Monday 28 May 2012

When I were a lad


A few days ago Geoff Boycott said on a BBC cricket blog:
“Harold Larwood had to walk eight miles just to go the cinema. And then eight miles back.”
Two things strike me about this comment. Firstly, it sounds like the Four Yorkshiremen, with their competitive tales of childhood deprivation.
“Cinema? You were lucky! We used to walk twenty miles to look at a hole in t’ground.”
“Oh, we used to DREAM of looking at a hole in t’ground. We walked a hundred miles before breakfast to look at a cardboard box.”
“Breakfast? Ha!”
(And so on.)
Secondly, I am struck by Boycott’s evident surprise that the distance was the same in both directions.

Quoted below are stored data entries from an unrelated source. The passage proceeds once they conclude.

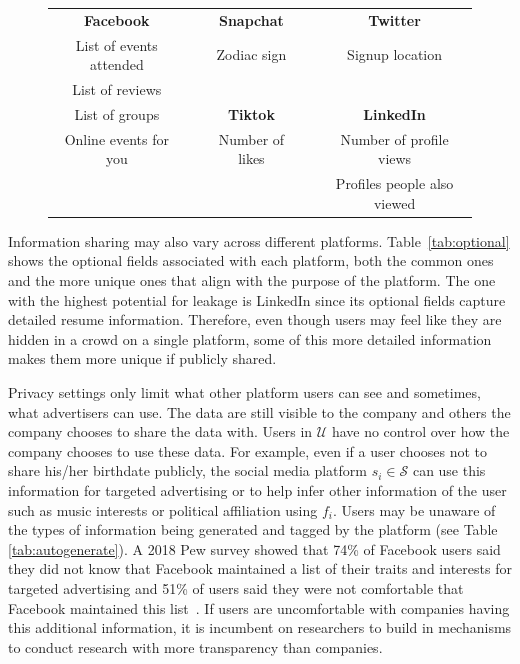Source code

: \documentclass[11pt]{article} %
\begin{document}
\begin{figure}[tb]
\begin{minipage}{\textwidth}
        \label{tab:autogenerate-b}
        \begin{tabular}{ccccc} 
\textbf{Facebook}                &  & \textbf{Snapchat}        &  & \textbf{Twitter}                     \\ \cline{1-1} \cline{3-3} \cline{5-5} 
List of events attended &  & Zodiac sign     &  & Signup location             \\
List of reviews         &  &                 &  &                             \\
List of groups          &  & \textbf{Tiktok}          &  & \textbf{LinkedIn}                    \\ \cline{3-3} \cline{5-5} 
Online events for you   &  & Number of likes &  & Number of profile views     \\
                        &  &                 &  & Profiles people also viewed     
        \end{tabular} 
     \end{minipage}
\end{figure}

Information sharing may also vary across different platforms. Table~\ref{tab:optional} shows the optional fields associated with each platform, both the common ones and the more unique ones that align with the purpose of the platform. 
The one with the highest potential for leakage is LinkedIn since its optional fields capture detailed resume information. Therefore, even though users may feel like they are hidden in a crowd on a single platform, some of this more detailed information makes them more unique if publicly shared. 

Privacy settings only limit what other platform users can see and sometimes, what advertisers can use. The data are still visible to the company and others the company chooses to share the data with. Users in $\mathcal{U}$ have no control over how the company chooses to use these data. For example, even if a user chooses not to share his/her birthdate publicly, the social media platform $s_i \in \mathcal{S}$ can use this information for targeted advertising or to help infer other information of the user such as music interests or political affiliation using $f_i$. Users may be unaware of the types of information being generated and tagged by the platform (see Table \ref{tab:autogenerate}). A 2018 Pew survey showed that 74\% of Facebook users said they did not know that Facebook maintained a list of their traits and interests for targeted advertising and 51\% of users said they were not comfortable that Facebook maintained this list~\cite{FB_targetad}. If users are uncomfortable with companies having this additional information, it is incumbent on researchers to build in mechanisms to conduct research with more transparency than companies. 
\end{document}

Maybe that’s what went wrong with his running between the wickets.

Friday 4 May 2012

Digger scrapes bottom (of barrel)

The England football team has a new manager, and all The Sun can do is snipe at his speech impediment. They then publish a similar jibe at “Wossy” (that’s Jonathan Ross – I’m helpless with laughter here) as if that makes it OK.
Let’s leave aside that Roy Hodgson’s rhotacism has not stopped him speaking five languages (while many Sun journalists struggle with one). It’s not about Hodgson and it’s not about Ross. They are successful enough, secure enough in their skill and vocation, not to care tuppence what jokes a semi-literate “newspaper” makes about them. It’s about the thousands of kids with lisps and stammers, who suffer endless piss-taking, and who now see this bullying (for that’s what it is) encouraged by a national red-top.
Mind you, are the broadsheets much better? In yesterday’s Independent, one page made comments similar to the ones I make above. On almost the next page, a story about the Russian president referred to “Mr Medvedev, a diminutive lawyer”.
Excuse me? What has his height got to do with anything? (And no, it was not in the context of describing his treatment by satirists. It was a throwaway word which added nothing to the thread of the article.) What about: The fat Mayor of London? The bald Foreign Secretary?
How about if a new teacher addresses kids as “Spotty” or “Big Nose”? It’s disrespectful, it’s damaging, it’s degrading. It’s bullying and encourages further bullying. It leads to depression, and in some cases suicide.
I expect this rubbish from the tabloids (sadly). But in my estimation, The Independent ranks higher. And you can pronounce that as you will.